[#70] Fix analyze CRC for cah:/ ContentDirectory resources; add --skip-crc#73
Conversation
Recognize content-addressed stream paths (cah:/<hash>) produced by Unity 6.6 ContentDirectory builds: fold the path (which contains the content hash) into the CRC instead of opening the differently named resource file, which was failing with "Error opening resource file". Legacy CAB-*.resS/.resource streams still read their bytes for the CRC. Also addresses the performance issues from PR 66 without losing CRC coverage of external streams: - Fix UnityFileReader.ComputeCRC chunking (advance the file offset and handle the partial final chunk) so ranges larger than the buffer no longer produce a wrong CRC or over-read. - Fix the ProcessManagedReferenceData CRC size argument (stringSize + 4, not m_Offset + stringSize + 4). - Keep journal_mode = MEMORY (drop PR 66's ineffective WAL change). Add a --skip-crc option, fully independent of --skip-references: --skip-references now only skips reference extraction and no longer skips the CRC. The reference walk still resolves referenced object ids (so the CRC stays stable) but only inserts refs rows when extracting. Add a ComputeCRC unit test for buffer-boundary ranges and update the analyze documentation for the new flag semantics. Fixes #70.
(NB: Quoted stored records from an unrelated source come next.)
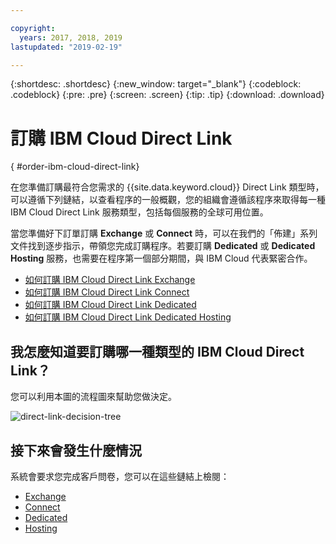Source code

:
 ```yaml
---

copyright:
  years: 2017, 2018, 2019
lastupdated: "2019-02-19"

---
```


{:shortdesc: .shortdesc}
{:new_window: target="_blank"}
{:codeblock: .codeblock}
{:pre: .pre}
{:screen: .screen}
{:tip: .tip}
{:download: .download}

# 訂購 IBM Cloud Direct Link
{ #order-ibm-cloud-direct-link}

在您準備訂購最符合您需求的 {{site.data.keyword.cloud}} Direct Link 類型時，可以遵循下列鏈結，以查看程序的一般概觀，您的組織會遵循該程序來取得每一種 IBM Cloud Direct Link 服務類型，包括每個服務的全球可用位置。 

當您準備好下訂單訂購 **Exchange** 或 **Connect** 時，可以在我們的「佈建」系列文件找到逐步指示，帶領您完成訂購程序。若要訂購 **Dedicated** 或 **Dedicated Hosting** 服務，也需要在程序第一個部分期間，與 IBM Cloud 代表緊密合作。

* [如何訂購 IBM Cloud Direct Link Exchange](/docs/infrastructure/direct-link/order-cloud-exchange.html)
* [如何訂購 IBM Cloud Direct Link Connect](/docs/infrastructure/direct-link/order-connect.html)
* [如何訂購 IBM Cloud Direct Link Dedicated](/docs/infrastructure/direct-link/order-nsp.html)
* [如何訂購 IBM Cloud Direct Link Dedicated Hosting](/docs/infrastructure/direct-link/order-colocation.html)

## 我怎麼知道要訂購哪一種類型的 IBM Cloud Direct Link？

您可以利用本圖的流程圖來幫助您做決定。

![direct-link-decision-tree](/images/direct-link-decision-tree.png)


## 接下來會發生什麼情況

系統會要求您完成客戶問卷，您可以在這些鏈結上檢閱：

* [Exchange](/docs/infrastructure/direct-link/questionnaire-exchange.html)
* [Connect](/docs/infrastructure/direct-link/questionnaire-connect.html)
* [Dedicated](/docs/infrastructure/direct-link/questionnaire-dedicated.html)
* [Hosting](/docs/infrastructure/direct-link/questionnaire-dedicated-hosting.html)
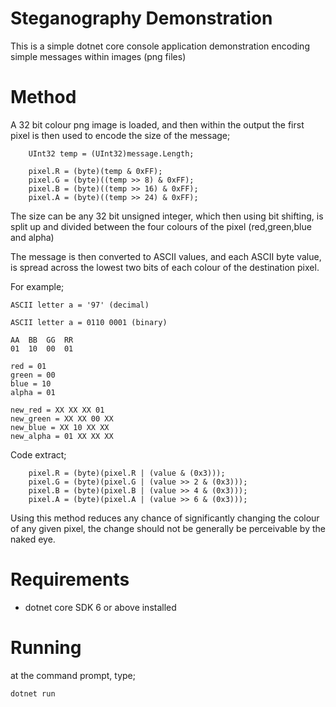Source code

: # Steganography Demonstration

This is a simple dotnet core console application demonstration encoding simple messages within images (png files)

# Method

A 32 bit colour png image is loaded, and then within the output the first pixel is then used to encode the size of the message;

```
    UInt32 temp = (UInt32)message.Length;
    
    pixel.R = (byte)(temp & 0xFF);
    pixel.G = (byte)((temp >> 8) & 0xFF);
    pixel.B = (byte)((temp >> 16) & 0xFF);
    pixel.A = (byte)((temp >> 24) & 0xFF);
```

The size can be any 32 bit unsigned integer, which then using bit shifting, is split up and divided between the four colours of the pixel (red,green,blue and alpha)

The message is then converted to ASCII values, and each ASCII byte value, is spread across the lowest two bits of each colour of the destination pixel.

For example;

```
ASCII letter a = '97' (decimal)

ASCII letter a = 0110 0001 (binary)

AA  BB  GG  RR
01  10  00  01   

red = 01
green = 00
blue = 10
alpha = 01

new_red = XX XX XX 01
new_green = XX XX 00 XX
new_blue = XX 10 XX XX
new_alpha = 01 XX XX XX
```

Code extract;

```
    pixel.R = (byte)(pixel.R | (value & (0x3)));
    pixel.G = (byte)(pixel.G | (value >> 2 & (0x3)));
    pixel.B = (byte)(pixel.B | (value >> 4 & (0x3)));
    pixel.A = (byte)(pixel.A | (value >> 6 & (0x3)));
```

Using this method reduces any chance of significantly changing the colour of any given pixel, the change should not be generally be perceivable by the naked eye.

# Requirements

- dotnet core SDK 6 or above installed

# Running

at the command prompt, type;

```
dotnet run
```



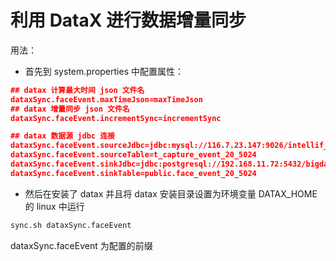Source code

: # 利用 DataX 进行数据增量同步

用法：

* 首先到 system.properties 中配置属性：
```json
## datax 计算最大时间 json 文件名
dataxSync.faceEvent.maxTimeJson=maxTimeJson
## datax 增量同步 json 文件名
dataxSync.faceEvent.incrementSync=incrementSync

## datax 数据源 jdbc 连接
dataxSync.faceEvent.sourceJdbc=jdbc:mysql://116.7.23.147:9026/intellif_mining
dataxSync.faceEvent.sourceTable=t_capture_event_20_5024
dataxSync.faceEvent.sinkJdbc=jdbc:postgresql://192.168.11.72:5432/bigdata_ods
dataxSync.faceEvent.sinkTable=public.face_event_20_5024
```

* 然后在安装了 datax 并且将 datax 安装目录设置为环境变量 DATAX_HOME 的 linux 中运行 

```bash
sync.sh dataxSync.faceEvent
```
dataxSync.faceEvent 为配置的前缀
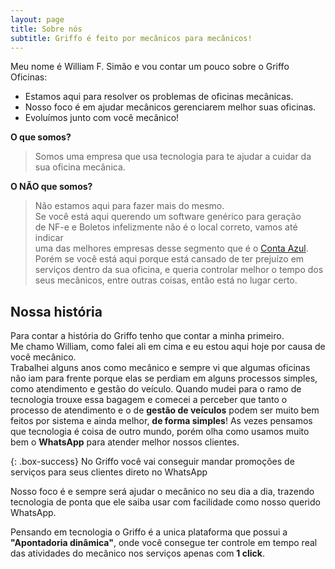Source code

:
 ```yaml
---
layout: page
title: Sobre nós
subtitle: Griffo é feito por mecânicos para mecânicos!
---
```



Meu nome é William F. Simão e vou contar um pouco sobre o Griffo Oficinas:

- Estamos aqui para resolver os problemas de oficinas mecânicas.
- Nosso foco é em ajudar mecânicos gerenciarem melhor suas oficinas.
- Evoluímos junto com você mecânico!

**O que somos?**

> Somos uma empresa que usa tecnologia para te ajudar a cuidar da sua
> oficina mecânica.

**O NÃO que somos?**

> Não estamos aqui para fazer mais do mesmo.<br />
> Se você está aqui querendo um software genérico para geração <br />
> de NF-e e Boletos infelizmente não é o local correto, vamos até indicar <br />
> uma das melhores empresas desse segmento que é o [Conta Azul](https://contaazul.com/).
> Porém se você está aqui porque está cansado de ter prejuízo em serviços
> dentro da sua oficina, e queria controlar melhor o tempo dos seus
> mecânicos, entre outras coisas, então está no lugar certo.


## Nossa história
Para contar a história do Griffo tenho que contar a minha primeiro.<br />
Me chamo William, como falei ali em cima e eu estou aqui hoje por causa de você mecânico.<br />
Trabalhei alguns anos como mecânico e sempre vi que algumas oficinas não iam para frente porque elas se perdiam em alguns processos simples, como atendimento e gestão do veículo.
Quando mudei para o ramo de tecnologia trouxe essa bagagem e comecei a perceber que tanto o processo de atendimento e o de **gestão de veículos** podem ser muito bem feitos por sistema e ainda melhor, **de forma simples**!
As vezes pensamos que tecnologia é coisa de outro mundo, porém olha como usamos muito bem o **WhatsApp** para atender melhor nossos clientes.

{: .box-success}
No Griffo você vai conseguir mandar promoções de serviços para seus clientes direto no WhatsApp

Nosso foco é e sempre será ajudar o mecânico no seu dia a dia, trazendo tecnologia de ponta que ele saiba usar com facilidade como nosso querido WhatsApp.

Pensando em tecnologia o Griffo é a unica plataforma que possui a **"Apontadoria dinâmica"**, onde você consegue ter controle em tempo real das atividades do mecânico nos serviços apenas com **1 click**.
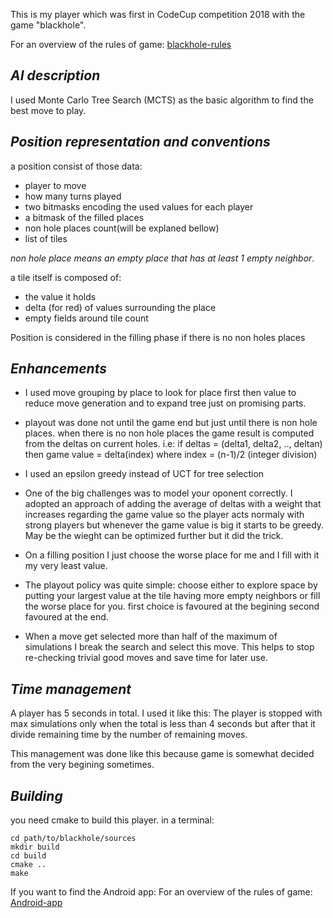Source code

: This is my player which was first in CodeCup competition 2018 with the
game "blackhole".

For an overview of the rules of game:
[blackhole-rules](https://www.codecup.nl/rules_blackhole.php)

## *AI description*

I used Monte Carlo Tree Search (MCTS) as the basic algorithm to find the best
move to play.

## *Position representation and conventions*

a position consist of those data:
- player to move
- how many turns played
- two bitmasks encoding the used values for each player
- a bitmask of the filled places
- non hole places count(will be explaned bellow)
- list of tiles

*non hole place means an empty place that has at least 1 empty neighbor*.

a tile itself is composed of:
- the value it holds
- delta (for red) of values surrounding the place
- empty fields around tile count

Position is considered in the filling phase if there is no non holes places

## *Enhancements*

- I used move grouping by place to look for place first then value to reduce move generation and to expand tree just on promising parts.

- playout was done not until the game end but just until there is non hole places.
when there is no non hole places the game result is computed from the deltas on
current holes. i.e:
if deltas = (delta1, delta2, .., deltan) then
game value = delta(index) where index = (n-1)/2 (integer division)

- I used an epsilon greedy instead of UCT for tree selection

- One of the big challenges was to model your oponent correctly. I adopted an approach
of adding the average of deltas with a weight that increases regarding the game value
so the player acts normaly with strong players but whenever the game value is big it
starts to be greedy. May be the wieght can be optimized further but it did the trick.

- On a filling position I just choose the worse place for me and I fill with it my very least value.

- The playout policy was quite simple: choose either to explore space by putting your
  largest value at the tile having more empty neighbors or fill the worse place for
  you. first choice is favoured at the begining second favoured at the end.

- When a move get selected more than half of the maximum of simulations I break the search and select this move. This helps to stop re-checking trivial good moves and save time for later use. 

## *Time management*

A player has 5 seconds in total. I used it like this:
The player is stopped with max simulations only when the total is less than 4 seconds but after that it divide remaining time by the number of remaining moves.

This management was done like this because game is somewhat decided from the very begining sometimes.


## *Building*

you need cmake to build this player. in a terminal:

```
cd path/to/blackhole/sources
mkdir build
cd build
cmake ..
make
```
If you want to find the Android app:
For an overview of the rules of game:
[Android-app](https://play.google.com/store/apps/details?id=com.mamay.blackhole)
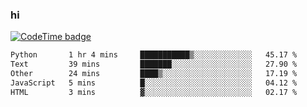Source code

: ### hi  


<!--
**passer12/passer12** is a ✨ _special_ ✨ repository because its `README.md` (this file) appears on your GitHub profile.

Here are some ideas to get you started:

- 🔭 I’m currently working on ...
- 🌱 I’m currently learning ...
- 👯 I’m looking to collaborate on ...
- 🤔 I’m looking for help with ...
- 💬 Ask me about ...
- 📫 How to reach me: ...
- 😄 Pronouns: ...
- ⚡ Fun fact: ...
-->
<!--[![Top Langs](https://github-readme-stats.vercel.app/api/top-langs/?username=passer12&show_icons=true&theme=radical&count_private=true)](https://github.com/anuraghazra/github-readme-stats)-->
<!--[![Anurag's GitHub stats](https://github-readme-stats.vercel.app/api?username=passer12&show_icons=true&theme=radical&count_private=true)](https://github.com/anuraghazra/github-readme-stats)-->


[![CodeTime badge](https://img.shields.io/endpoint?style=social&url=https%3A%2F%2Fapi.codetime.dev%2Fshield%3Fid%3D20950%26project%3D%26in%3D0)](https://codetime.dev)

<!--START_SECTION:waka-->

```txt
Python       1 hr 4 mins     ███████████▒░░░░░░░░░░░░░   45.17 %
Text         39 mins         ███████░░░░░░░░░░░░░░░░░░   27.90 %
Other        24 mins         ████▒░░░░░░░░░░░░░░░░░░░░   17.19 %
JavaScript   5 mins          █░░░░░░░░░░░░░░░░░░░░░░░░   04.12 %
HTML         3 mins          ▓░░░░░░░░░░░░░░░░░░░░░░░░   02.17 %
```

<!--END_SECTION:waka-->

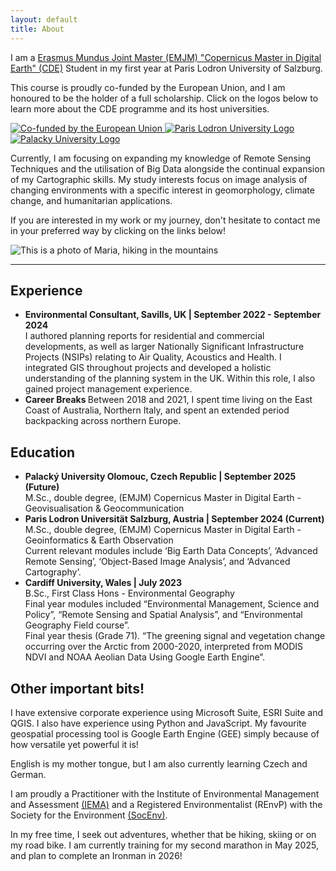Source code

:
 ```yaml
---
layout: default
title: About
---
```


<div class="about-container">
    <div class="about-text">
       
<p>I am a <a href="https://master-cde.eu/" rel="external nofollow noopener" target="_blank">Erasmus Mundus Joint Master (EMJM) "Copernicus Master in Digital Earth" (CDE)</a> Student in my first year at Paris Lodron University of Salzburg.</p>
    <p>This course is proudly co-funded by the European Union, and I am honoured to be the holder of a full scholarship. Click on the logos below to learn more about the CDE programme and its host universities.</p>
    <div class="cde_logos">
    <a href="https://master-cde.eu/" target="_blank">
         <img src="{{ "/assets/about/eu_pos.jpg" | relative_url }}" alt="Co-funded by the European Union" class="cde-logos">
    </a>
    <a href="https://plus.ac.at" target="_blank">
        <img src="{{ "/assets/about/plus.jpg" | relative_url }}" alt="Paris Lodron University Logo" class="cde-logos">
    </a>
    <a href="https://www.upol.cz/en/" target="_blank">
        <img src="{{ "/assets/about/upol.png" | relative_url }}" alt="Palacky University Logo" class="cde-logos">
    </a>
</div>
       <p> Currently, I am focusing on expanding my knowledge of Remote Sensing Techniques and the utilisation of Big Data alongside the continual expansion of my Cartographic skills. My study interests focus on image analysis of changing environments with a specific interest in geomorphology, climate change, and humanitarian applications. </p>
       <p>If you are interested in my work or my journey, don't hesitate to contact me in your preferred way by clicking on the links below! </p>
    </div>
     <img src="{{ "/assets/about/maria.jpg" | relative_url }}" alt=" This is a photo of Maria, hiking in the mountains" class="about-image">
</div>

<!-- Icons Section -->
<div class="contact-icons">
    <a href="https://www.linkedin.com/in/maria-fedy/" target="_blank" aria-label="LinkedIn">
        <i class="fab fa-linkedin"></i>
    </a>
    <a href="mailto:maria.fedyszyn@stud.plus.ac.at" aria-label="Email">
        <i class="fas fa-envelope"></i>
    </a>
</div>

<hr class="section-divider">

<h2>Experience</h2>
<ul>
    <li>
        <strong>Environmental Consultant, Savills, UK | September 2022 - September 2024 </strong>
        <br>I authored planning reports for residential and commercial developments, as well as larger Nationally Significant Infrastructure Projects (NSIPs) relating to Air Quality, Acoustics and Health. I integrated GIS throughout projects and developed a holistic understanding of the planning system in the UK. Within this role, I also gained project management experience.
    </li>
    <li>
         <strong>Career Breaks </strong>
         <be> Between 2018 and 2021, I spent time living on the East Coast of Australia, Northern Italy, and spent an extended period backpacking across northern Europe. 
  </li>
</ul>
    
<h2>Education</h2>
<ul>
    <li>
        <strong>Palacký University Olomouc, Czech Republic | September 2025 (Future)</strong>
        <br>M.Sc., double degree, (EMJM) Copernicus Master in Digital Earth - Geovisualisation & Geocommunication
    </li>
    <li>
        <strong>Paris Lodron Universität Salzburg, Austria | September 2024 (Current)</strong>
        <br>M.Sc., double degree, (EMJM) Copernicus Master in Digital Earth - Geoinformatics & Earth Observation
        <br>Current relevant modules include ‘Big Earth Data Concepts’, ‘Advanced Remote Sensing’, ‘Object-Based Image Analysis’, and ‘Advanced Cartography’.
    </li>
    <li>
        <strong>Cardiff University, Wales | July 2023</strong>
        <br>B.Sc., First Class Hons - Environmental Geography
        <br>Final year modules included “Environmental Management, Science and Policy”, “Remote Sensing and Spatial Analysis”, and “Environmental Geography Field course”.
        <br>Final year thesis (Grade 71). “The greening signal and vegetation change occurring over the Arctic from 2000-2020, interpreted from MODIS NDVI and NOAA Aeolian Data Using Google Earth Engine”. 
  </li>
</ul>

<h2>Other important bits!</h2>

<p>I have extensive corporate experience using Microsoft Suite, ESRI Suite and QGIS. I also have experience using Python and JavaScript. My favourite geospatial processing tool is Google Earth Engine (GEE) simply because of how versatile yet powerful it is! </p> 
<p> English is my mother tongue, but I am also currently learning Czech and German. </p>     
<p> I am proudly a Practitioner with the Institute of Environmental Management and Assessment <a href="https://www.iema.net/" rel="external nofollow noopener" target="_blank">(IEMA)</a> and a Registered Environmentalist (REnvP) with the Society for the Environment <a href="https://socenv.org.uk/" rel="external nofollow noopener" target="_blank">(SocEnv)</a>.  </p> 
<p> In my free time, I seek out adventures, whether that be hiking, skiing or on my road bike. I am currently training for my second marathon in May 2025, and plan to complete an Ironman in 2026!  </p> 
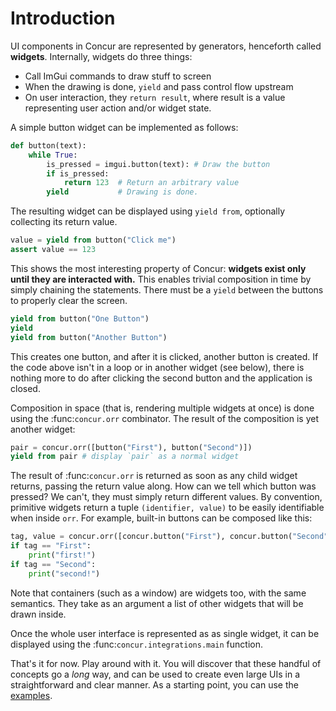 
# Introduction

UI components in Concur are represented by generators, henceforth called **widgets**. Internally, widgets do three things:

* Call ImGui commands to draw stuff to screen
* When the drawing is done, `yield` and pass control flow upstream
* On user interaction, they `return result`, where result is a value representing user action and/or widget state.

A simple button widget can be implemented as follows:

```python
def button(text):
    while True:
        is_pressed = imgui.button(text): # Draw the button
        if is_pressed:
            return 123  # Return an arbitrary value
        yield           # Drawing is done.
```

The resulting widget can be displayed using `yield from`, optionally collecting its return value.

```python
value = yield from button("Click me")
assert value == 123
```

This shows the most interesting property of Concur: **widgets exist only until they are interacted with.** This enables trivial composition in time by simply chaining the statements. There must be a `yield` between the buttons to properly clear the screen.

```python
yield from button("One Button")
yield
yield from button("Another Button")
```

This creates one button, and after it is clicked, another button is created. If the code above isn't in a loop or in another widget (see below), there is nothing more to do after clicking the second button and the application is closed.

Composition in space (that is, rendering multiple widgets at once) is done using the :func:`concur.orr` combinator. The result of the composition is yet another widget:

```python
pair = concur.orr([button("First"), button("Second")])
yield from pair # display `pair` as a normal widget
```

The result of :func:`concur.orr`  is returned as soon as any child widget returns, passing the return value along. How can we tell which button was pressed? We can't, they must simply return different values. By convention, primitive widgets return a tuple `(identifier, value)` to be easily identifiable when inside `orr`. For example, built-in buttons can be composed like this:

```python
tag, value = concur.orr([concur.button("First"), concur.button("Second")])
if tag == "First":
    print("first!")
if tag == "Second":
    print("second!")
```

Note that containers (such as a window) are widgets too, with the same semantics. They take as an argument a list of other widgets that will be drawn inside.

Once the whole user interface is represented as as single widget, it can be displayed using the :func:`concur.integrations.main` function.

That's it for now. Play around with it. You will discover that these handful of concepts go a *long* way, and can be used to create even large UIs in a straightforward and clear manner. As a starting point, you can use the [examples](https://github.com/potocpav/python-concur/tree/master/examples).
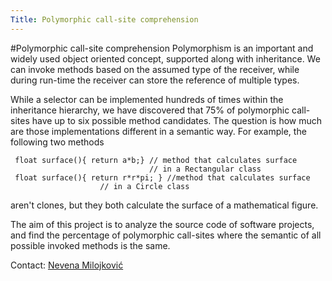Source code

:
 ```yaml
---
Title: Polymorphic call-site comprehension
---
```

#Polymorphic call-site comprehension
Polymorphism is an important and widely used object oriented concept, supported along with inheritance. We can invoke methods based on the assumed type of the receiver, while during run-time the receiver can store the reference of multiple types.

While a selector can be implemented hundreds of times within the inheritance hierarchy, we have discovered that 75% of polymorphic call-sites have up to six possible method candidates. The question is how much are those implementations different in a semantic way. For example, the following two methods

```
 float surface(){ return a*b;} // method that calculates surface
                               // in a Rectangular class
 float surface(){ return r*r*pi; } //method that calculates surface
				    // in a Circle class
```

aren't clones, but they both calculate the surface of a mathematical figure.

The aim of this project is to analyze the source code of software projects, and find the percentage of polymorphic call-sites where the semantic of all possible invoked methods is the same.

Contact: [Nevena Milojković](%base_url%/staff/Milojkovic)
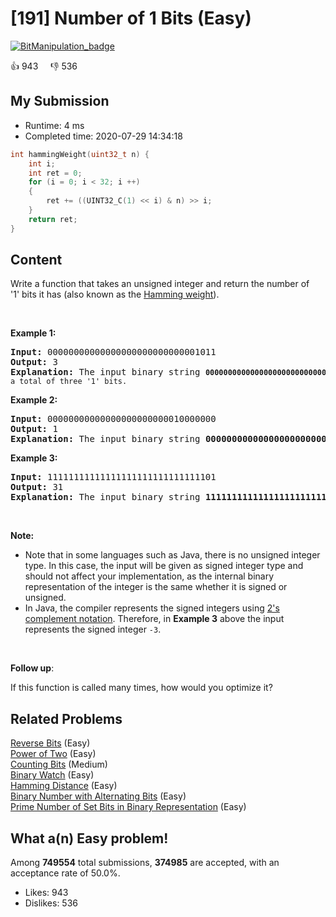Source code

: # [191] Number of 1 Bits (Easy)

[![BitManipulation_badge](https://img.shields.io/badge/topic-BitManipulation-green.svg)](https://leetcode.com/problems/number-of-1-bits/) 

:+1: 943 &nbsp; &nbsp; :thumbsdown: 536

## My Submission

- Runtime: 4 ms
- Completed time: 2020-07-29 14:34:18

```c
int hammingWeight(uint32_t n) {
    int i;
    int ret = 0;
    for (i = 0; i < 32; i ++)
    {
        ret += ((UINT32_C(1) << i) & n) >> i;
    }
    return ret;
}                                                                                        
```

## Content
<p>Write a function that takes an unsigned integer and return&nbsp;the number of &#39;1&#39;&nbsp;bits it has (also known as the <a href="http://en.wikipedia.org/wiki/Hamming_weight" target="_blank">Hamming weight</a>).</p>

<p>&nbsp;</p>

<p><strong>Example 1:</strong></p>

<pre>
<strong>Input:</strong> 00000000000000000000000000001011
<strong>Output:</strong> 3
<strong>Explanation: </strong>The input binary string <code><strong>00000000000000000000000000001011</strong>&nbsp;has a total of three &#39;1&#39; bits.</code>
</pre>

<p><strong>Example 2:</strong></p>

<pre>
<strong>Input:</strong> 00000000000000000000000010000000
<strong>Output:</strong> 1
<strong>Explanation: </strong>The input binary string <strong>00000000000000000000000010000000</strong>&nbsp;has a total of one &#39;1&#39; bit.
</pre>

<p><strong>Example 3:</strong></p>

<pre>
<strong>Input:</strong> 11111111111111111111111111111101
<strong>Output:</strong> 31
<strong>Explanation: </strong>The input binary string <strong>11111111111111111111111111111101</strong> has a total of thirty one &#39;1&#39; bits.</pre>

<p>&nbsp;</p>

<p><strong>Note:</strong></p>

<ul>
	<li>Note that in some languages such as Java, there is no unsigned integer type. In this case, the input will be given as signed integer type and should not affect your implementation, as the internal binary representation of the integer is the same whether it is signed or unsigned.</li>
	<li>In Java,&nbsp;the compiler represents the signed integers using <a href="https://en.wikipedia.org/wiki/Two%27s_complement" target="_blank">2&#39;s complement notation</a>. Therefore, in <strong>Example 3</strong>&nbsp;above the input represents the signed integer <code>-3</code>.</li>
</ul>

<p>&nbsp;</p>

<p><b>Follow up</b>:</p>

<p>If this function is called many times, how would you optimize it?</p>


## Related Problems
[Reverse Bits](https://leetcode.com/problems/reverse-bits/) (Easy) <br>
[Power of Two](https://leetcode.com/problems/power-of-two/) (Easy) <br>
[Counting Bits](https://leetcode.com/problems/counting-bits/) (Medium) <br>
[Binary Watch](https://leetcode.com/problems/binary-watch/) (Easy) <br>
[Hamming Distance](https://leetcode.com/problems/hamming-distance/) (Easy) <br>
[Binary Number with Alternating Bits](https://leetcode.com/problems/binary-number-with-alternating-bits/) (Easy) <br>
[Prime Number of Set Bits in Binary Representation](https://leetcode.com/problems/prime-number-of-set-bits-in-binary-representation/) (Easy) <br>

## What a(n) Easy problem!
Among **749554** total submissions, **374985** are accepted, with an acceptance rate of 50.0%. <br>

- Likes: 943
- Dislikes: 536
…mption The content-addressed scheme casing is not guaranteed, so compare the prefix with OrdinalIgnoreCase. Also document why path-only CRC is correct: a cah:/ stream always references the entire resource file, and the offset/size fields only remain for backward compatibility with the older format that packed multiple resources into a single file.
Rewrite the class comment to cover both responsibilities (PPtr extraction and CRC fingerprinting, including external stream content), document the constructor arguments and Process(), comment each member variable, and group the fields by lifetime (constructor config, reused caches/scratch, and per-object processing state).
Reorder methods to a more logical ordering.
Refine the CallbackDelegate comment to clarify the id spaces (objectId and the return value are analyzer/database ids; fileId/pathId are raw PPtr fields) and document the return value. Add a block comment in front of ProcessManagedReferenceRegistry with C# and YAML examples showing the [SerializeReference] "references:" layout, and explain throughout that each entry's data follows the referenced type's own TypeTree (obtained via GetRefTypeTypeTreeRoot) - the reason walking the registry jumps between type trees and is more involved than the rest of the object. Also document the version 1/2 layouts, the terminating sentinel, the FQN string reads, and the registry re-entry guard.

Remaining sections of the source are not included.